JAKARTA – Pebalap Formula1 dari tim Red Bull Racing Honda, Max Verstappen, akan memulai balapan di GP Abu Dhabi di posisi kedua atau di belakang Lewis Hamilton, pebalap dari tim Mercedes.

Meski sudah diuntungkan dengan kenaikan posisi start, akibat terdepaknya Valtteri Bottas (Mercedes) dari posisi kedua ke posisi 20 akibat insiden penggantian mesin. Verstappen mengaku tidak ingin memberikan kemudahan bagi Mercedes untuk memenangi balapan terakhir di musim balap 2019.

Dengan kemampuan unit RB15 yang dikendarai, Verstappen percaya kinerja mobilnya bisa diandalkan untuk bersaing dengan Hamilton. Meski di sesi kualifikasi, dia tak bisa mengungguli kedua pebalap Mercedes.

“Hasil kualifikasi cukup bagus. Kami sudah memberikan semuanya, meski itu bukan putaran (kualifikasi) yang sempurna, tapi itu bagus. Saya melaju sampai batas maksimal, tapi kami sepertinya masih kurang pada aspek cengkeraman dibandingkan dengan Mercedes. Mereka sangat cepat di sektor terakhir, yang selalu mereka dominasi di trek ini. Kami sudah berusaha sedekat mungkin. Sayangnya kami hanya kurang maksimal di sektor terakhir itu,” tutur Verstappen, Minggu (1/12/2019).

Pada hasil kualifikasi, Verstappen tertinggal 0,360 detik dari Hamilton. Dengan ini Mercedes mempertahankan rekor tak terkalahkan dengan menempati P1 dan P2 di kualifikasi GP Abu Dhabi sejak 2014.

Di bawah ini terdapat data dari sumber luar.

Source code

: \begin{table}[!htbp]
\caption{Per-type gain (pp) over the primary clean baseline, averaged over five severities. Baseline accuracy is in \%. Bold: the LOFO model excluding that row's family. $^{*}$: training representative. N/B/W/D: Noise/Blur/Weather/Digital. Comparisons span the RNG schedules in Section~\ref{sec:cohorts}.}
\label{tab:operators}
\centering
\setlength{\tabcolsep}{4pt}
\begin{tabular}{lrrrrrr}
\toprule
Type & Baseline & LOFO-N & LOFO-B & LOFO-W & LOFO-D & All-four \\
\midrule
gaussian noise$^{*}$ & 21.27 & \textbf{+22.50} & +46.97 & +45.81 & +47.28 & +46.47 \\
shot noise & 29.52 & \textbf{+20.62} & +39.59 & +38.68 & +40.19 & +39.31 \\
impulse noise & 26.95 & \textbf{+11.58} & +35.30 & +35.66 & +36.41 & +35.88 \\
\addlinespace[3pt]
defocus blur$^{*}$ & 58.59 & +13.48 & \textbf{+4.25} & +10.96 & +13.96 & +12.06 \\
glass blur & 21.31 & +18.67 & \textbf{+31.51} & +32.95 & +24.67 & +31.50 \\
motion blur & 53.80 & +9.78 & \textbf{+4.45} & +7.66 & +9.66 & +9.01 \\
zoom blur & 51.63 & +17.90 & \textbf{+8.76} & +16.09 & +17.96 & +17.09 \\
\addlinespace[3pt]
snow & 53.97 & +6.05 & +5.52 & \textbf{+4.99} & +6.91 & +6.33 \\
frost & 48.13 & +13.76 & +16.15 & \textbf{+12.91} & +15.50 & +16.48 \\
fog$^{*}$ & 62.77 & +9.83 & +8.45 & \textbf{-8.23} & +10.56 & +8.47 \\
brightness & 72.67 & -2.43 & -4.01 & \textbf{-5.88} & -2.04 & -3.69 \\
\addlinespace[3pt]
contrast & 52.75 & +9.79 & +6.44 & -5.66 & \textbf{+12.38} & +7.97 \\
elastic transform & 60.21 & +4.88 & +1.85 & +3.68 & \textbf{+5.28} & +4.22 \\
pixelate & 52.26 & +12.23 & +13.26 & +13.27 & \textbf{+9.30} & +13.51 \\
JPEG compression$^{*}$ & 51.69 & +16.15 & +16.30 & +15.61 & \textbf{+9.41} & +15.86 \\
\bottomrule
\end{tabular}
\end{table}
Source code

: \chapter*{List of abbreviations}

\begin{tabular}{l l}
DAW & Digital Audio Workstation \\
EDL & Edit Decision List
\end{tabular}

Verstappen mengungkapkan, ia berencana untuk membuat perbedaan pada seri balapan ini, dengan menempatkan Hamilton di bawah tekanan sejak awal balapan. “Saya kira usaha ini tidak akan mudah, tetapi kami akan mencobanya dengan sebaik-baiknya sebagai sebuah tim. Saya akan coba dengan memberikan mereka tekanan dan lihat saja nanti,” pungkas Verstappen.

Pebalap asal Belanda ini akan memburu kemenangan pertama bagi Red Bull di Abu Dhabi sejak kemenangan Sebastian Vettel pada 2013. Termasuk mengejar kemenangan keempatnya tahun ini, yang menjadi musim tersuksesnya di Formula 1. (Ant)

Lihat juga...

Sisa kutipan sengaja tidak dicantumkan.